--- In [EMAIL PROTECTED], William T Goodall <[EMAIL PROTECTED]> wrote:
> 
> On 11 Mar 2004, at 9:29 pm, Gautam Mukunda wrote:
> 
> > --- Jan Coffey <[EMAIL PROTECTED]> wrote:
> >> Sorry, but your numbers I believe are wrong. It is 1
> >> in 6 jobs that
> >> are going to India, that's not 1 in 6 tech jobs,
> >> it's 1 in 6 jobs.
> >
> > Jan, think about what you're saying here.  There are
> > ~100 million jobs in the United States.  1 in 6 would
> > mean more than _15 million_ jobs had left the United
> > States.  That would create unemployment rates
> > equivalent to those suffered in the Great Depression.
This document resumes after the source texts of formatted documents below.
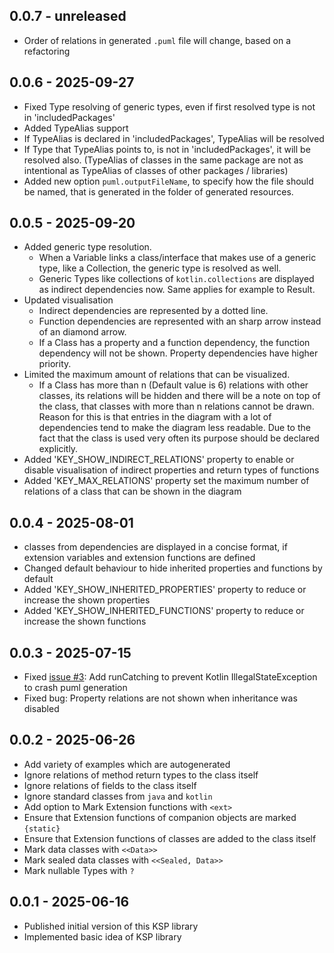 ## 0.0.7 - unreleased
- Order of relations in generated `.puml` file will change, based on a refactoring


## 0.0.6 - 2025-09-27
- Fixed Type resolving of generic types, even if first resolved type is not in 'includedPackages'
- Added TypeAlias support
- If TypeAlias is declared in 'includedPackages', TypeAlias will be resolved
- If Type that TypeAlias points to, is not in 'includedPackages', it will be resolved also. (TypeAlias of classes in the same package are not as intentional as TypeAlias of classes of other packages / libraries)
- Added new option `puml.outputFileName`, to specify how the file should be named, that is generated in the folder of generated resources.


## 0.0.5 - 2025-09-20
- Added generic type resolution. 
  - When a Variable links a class/interface that makes use of a generic type, like a Collection, the generic type is resolved as well.
  - Generic Types like collections of `kotlin.collections` are displayed as indirect dependencies now. Same applies for example to Result<T>.
- Updated visualisation
  - Indirect dependencies are represented by a dotted line. 
  - Function dependencies are represented with an sharp arrow instead of an diamond arrow.
  - If a Class has a property and a function dependency, the function dependency will not be shown. Property dependencies have higher priority.
- Limited the maximum amount of relations that can be visualized.
  - If a Class has more than n (Default value is 6) relations with other classes, its relations will be hidden and there will be a note on top of the class, that classes with more than n relations cannot be drawn. Reason for this is that entries in the diagram with a lot of dependencies tend to make the diagram less readable. Due to the fact that the class is used very often its purpose should be declared explicitly.
- Added 'KEY_SHOW_INDIRECT_RELATIONS' property to enable or disable visualisation of indirect properties and return types of functions 
- Added 'KEY_MAX_RELATIONS' property set the maximum number of relations of a class that can be shown in the diagram


## 0.0.4 - 2025-08-01
- classes from dependencies are displayed in a concise format, if extension variables and extension functions are defined
- Changed default behaviour to hide inherited properties and functions by default
- Added 'KEY_SHOW_INHERITED_PROPERTIES' property to reduce or increase the shown properties
- Added 'KEY_SHOW_INHERITED_FUNCTIONS' property to reduce or increase the shown functions


## 0.0.3 - 2025-07-15
- Fixed [issue #3](https://github.com/Tosaa/ksp-plantuml/issues/3): Add runCatching to prevent Kotlin IllegalStateException to crash puml generation
- Fixed bug: Property relations are not shown when inheritance was disabled


## 0.0.2 - 2025-06-26
- Add variety of examples which are autogenerated
- Ignore relations of method return types to the class itself
- Ignore relations of fields to the class itself
- Ignore standard classes from `java` and `kotlin`
- Add option to Mark Extension functions with `<ext>`
- Ensure that Extension functions of companion objects are marked `{static}`
- Ensure that Extension functions of classes are added to the class itself
- Mark data classes with `<<Data>>`
- Mark sealed data classes with `<<Sealed, Data>>`
- Mark nullable Types with `?`


## 0.0.1 - 2025-06-16
- Published initial version of this KSP library
- Implemented basic idea of KSP library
> > The current unemployment rate is under 6%.  I'm not
> > going to ask for for a source on 1 in 6, I'm just
> > asking you to do a sanity check.  Think about it.
> 
> As I posted earlier in this thread:
> 
> <http://www.sfgate.com/cgi-bin/article.cgi?file=/c/a/2004/03/07/ 
> MNGRT5G2C11.DTL>
> 
> "Jobs are more likely to be shipped overseas from Silicon Valley 
than  
> any other region in the nation, placing the Bay Area's economic 
engine  
> directly in the path of the global freight train known as 
offshoring.
> 
>   Specifically, 1 in 6 jobs in Silicon Valley are at risk of being 
sent  
> abroad, compared with only 1 in 10 positions nationwide, according 
to  
> researchers at UC Berkeley. The economists estimate that 1 in 7 
San  
> Francisco jobs could be exported."
> 
> Of course 'could be' isn't the same as 'will be' :)

Thanks, I thought it was SJ not SF but fine, and thank you for 
correcting that it is the probability and not a sertainty. Still, all 
the more reason to do something about it now, before it get's worse!